Texas has a fire ant problem. A fire ant is not an ant that is on fire. It’s a kind of ant. And they are bad news. The University of Texas and Texas A&M University scientists have studied the South American predators of the fire ant, and have found one called the phorid fly, which they are pinning their hopes on.
Their plan is to release phorid flies, which will lay eggs on the ants. The eggs become maggots which BURROW INTO THE BRAINS OF THE ANTS. yikes.
Oh, and then they EAT THEIR BRAINS!!!! They really do.

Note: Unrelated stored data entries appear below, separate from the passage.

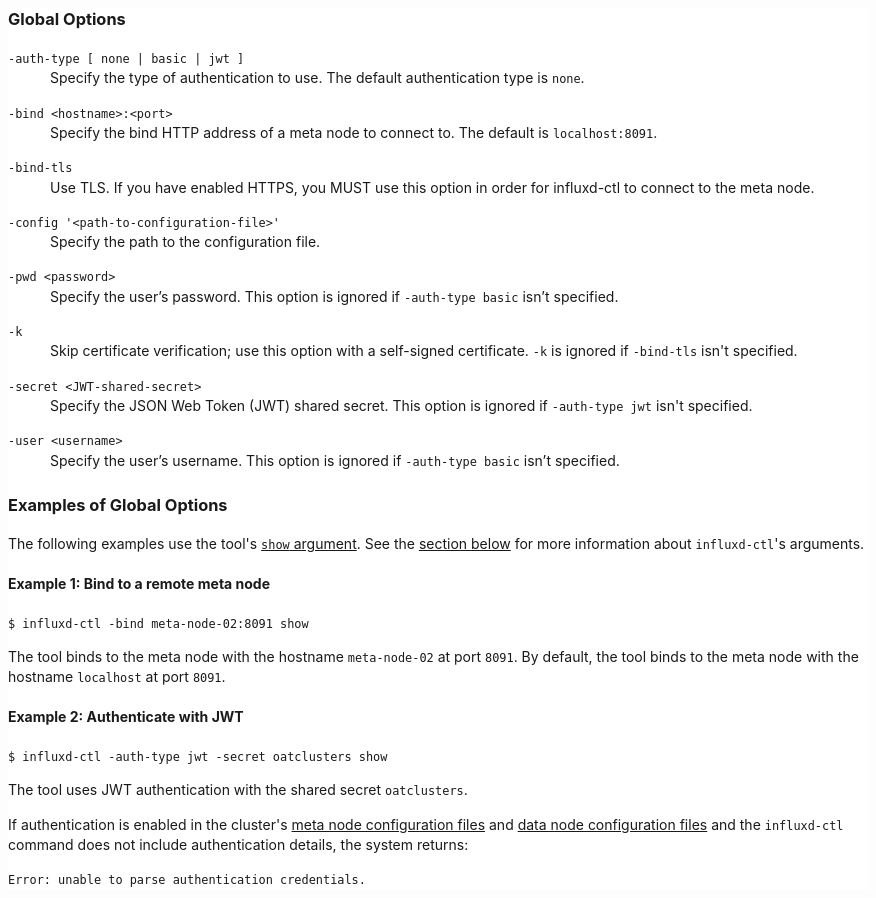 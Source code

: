 ### Global Options

`-auth-type [ none | basic | jwt ]`  
&emsp;&emsp;&emsp;Specify the type of authentication to use. The default authentication type is `none`.

`-bind <hostname>:<port>`  
&emsp;&emsp;&emsp;Specify the bind HTTP address of a meta node to connect to. The default is `localhost:8091`.

`-bind-tls`  
&emsp;&emsp;&emsp;Use TLS.  If you have enabled HTTPS, you MUST use this option in order for influxd-ctl to connect to the meta node.

`-config '<path-to-configuration-file>'`  
&emsp;&emsp;&emsp;Specify the path to the configuration file.

`-pwd <password>`  
&emsp;&emsp;&emsp;Specify the user’s password. This option is ignored if `-auth-type basic` isn’t specified.

`-k`  
&emsp;&emsp;&emsp;Skip certificate verification; use this option with a self-signed certificate. `-k` is ignored if `-bind-tls` isn't specified.

`-secret <JWT-shared-secret>`  
&emsp;&emsp;&emsp;Specify the JSON Web Token (JWT) shared secret. This option is ignored if `-auth-type jwt` isn't specified.

`-user <username>`  
&emsp;&emsp;&emsp;Specify the user’s username. This option is ignored if `-auth-type basic` isn’t specified.

### Examples of Global Options

The following examples use the tool's [`show` argument](#show).
See the [section below](#arguments) for more information about `influxd-ctl`'s arguments. 

#### Example 1: Bind to a remote meta node

```
$ influxd-ctl -bind meta-node-02:8091 show
```
The tool binds to the meta node with the hostname `meta-node-02` at port `8091`.
By default, the tool binds to the meta node with the hostname `localhost` at port `8091`.

#### Example 2: Authenticate with JWT

```
$ influxd-ctl -auth-type jwt -secret oatclusters show
```
The tool uses JWT authentication with the shared secret `oatclusters`.

If authentication is enabled in the cluster's [meta node configuration files](/enterprise_influxdb/v1.3/administration/configuration/#auth-enabled-false) and [data node configuration files](/enterprise_influxdb/v1.3/administration/configuration/#meta-auth-enabled-false) and the `influxd-ctl` command does not include authentication details, the system returns:
```
Error: unable to parse authentication credentials.
```
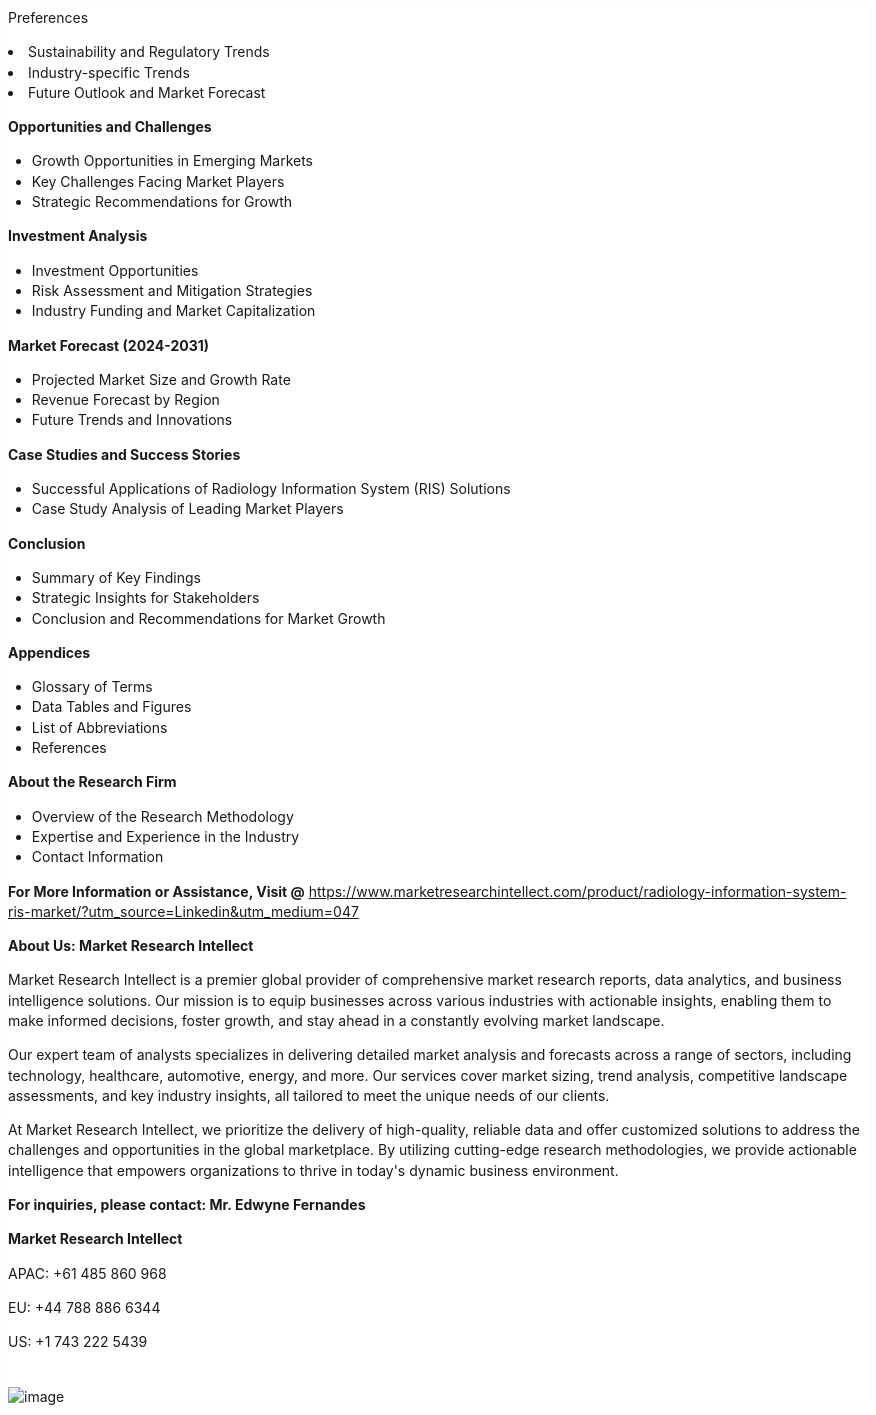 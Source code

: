 Preferences</li><li>Sustainability and Regulatory Trends</li><li>Industry-specific Trends</li><li>Future Outlook and Market Forecast</li></ul><p><strong>Opportunities and Challenges</strong></p><ul><li>Growth Opportunities in Emerging Markets</li><li>Key Challenges Facing Market Players</li><li>Strategic Recommendations for Growth</li></ul><p><strong>Investment Analysis</strong></p><ul><li>Investment Opportunities</li><li>Risk Assessment and Mitigation Strategies</li><li>Industry Funding and Market Capitalization</li></ul><p><strong>Market Forecast (2024-2031)</strong></p><ul><li>Projected Market Size and Growth Rate</li><li>Revenue Forecast by Region</li><li>Future Trends and Innovations</li></ul><p><strong>Case Studies and Success Stories</strong></p><ul><li>Successful Applications of Radiology Information System (RIS) Solutions</li><li>Case Study Analysis of Leading Market Players</li></ul><p><strong>Conclusion</strong></p><ul><li>Summary of Key Findings</li><li>Strategic Insights for Stakeholders</li><li>Conclusion and Recommendations for Market Growth</li></ul><p><strong>Appendices</strong></p><ul><li>Glossary of Terms</li><li>Data Tables and Figures</li><li>List of Abbreviations</li><li>References</li></ul><p><strong>About the Research Firm</strong></p><ul><li>Overview of the Research Methodology</li><li>Expertise and Experience in the Industry</li><li>Contact Information</li></ul></div><div class="article-main__content" data-test-id="publishing-text-block"><p><span class="font-[700]"><strong>For More Information or Assistance, Visit @</strong>&nbsp;<a href="https://www.marketresearchintellect.com/product/radiology-information-system-ris-market/?utm_source=Linkedin&utm_medium=047">https://www.marketresearchintellect.com/product/radiology-information-system-ris-market/?utm_source=Linkedin&utm_medium=047</a></span></p><p><strong>About Us: Market Research Intellect</strong></p><p>Market Research Intellect is a premier global provider of comprehensive market research reports, data analytics, and business intelligence solutions. Our mission is to equip businesses across various industries with actionable insights, enabling them to make informed decisions, foster growth, and stay ahead in a constantly evolving market landscape.</p><p>Our expert team of analysts specializes in delivering detailed market analysis and forecasts across a range of sectors, including technology, healthcare, automotive, energy, and more. Our services cover market sizing, trend analysis, competitive landscape assessments, and key industry insights, all tailored to meet the unique needs of our clients.</p><p>At Market Research Intellect, we prioritize the delivery of high-quality, reliable data and offer customized solutions to address the challenges and opportunities in the global marketplace. By utilizing cutting-edge research methodologies, we provide actionable intelligence that empowers organizations to thrive in today's dynamic business environment.</p><p><strong>For inquiries, please contact: Mr. Edwyne Fernandes</strong></p><p><strong>Market Research Intellect</strong></p><p>APAC: +61 485 860 968</p><p>EU: +44 788 886 6344</p><p>US: +1 743 222 5439</p></div><div class="article-main__content" data-test-id="publishing-text-block">&nbsp;</div>
![image](https://github.com/user-attachments/assets/24287e55-b164-4f39-b96e-d5940c79c267)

The ants, with maggots for brains, then become zombie ants. Zombie ants are ants that are zombies. Duh. They walk around without brains for like a month. Then their heads fall off.
Isn’t nature wonderful”?
That’s not the only cause of zombie ants. This National Geographic segment explains the weirdness of the aptly named Liver Flukes (a type of tape worm) that embed themselves in ants’ brains and then control their actions, steering them into suicidal situations, so that both ant and worm will be consumed by a larger mammal and thus the fluke upgrades to its next victim.
Fire ants are not the only things in nature that are affected by mind-controlling parasites. Snails and rats also get parasites that give them suicidal tendencies. The snails, specifically, grow large tentacles which attract birds. The bird rips off the snail’s tentacles which cannot be withdrawn because of the sporocystes tubes inside. Inside the bird’s digestive tract the cercaries change into the parasite’s adult stage, which then reproduces sexually and lays eggs. Those are distributed by the bird to infect further snails, which closes the generation cycle.
Here’s a brief video about the Zombie Snails which are truly freaky
I learned about this zombie ant thing via The Rachel Maddow Show (after a story about the nation of Uruguay, which recently made it legal for gays to serve in the military).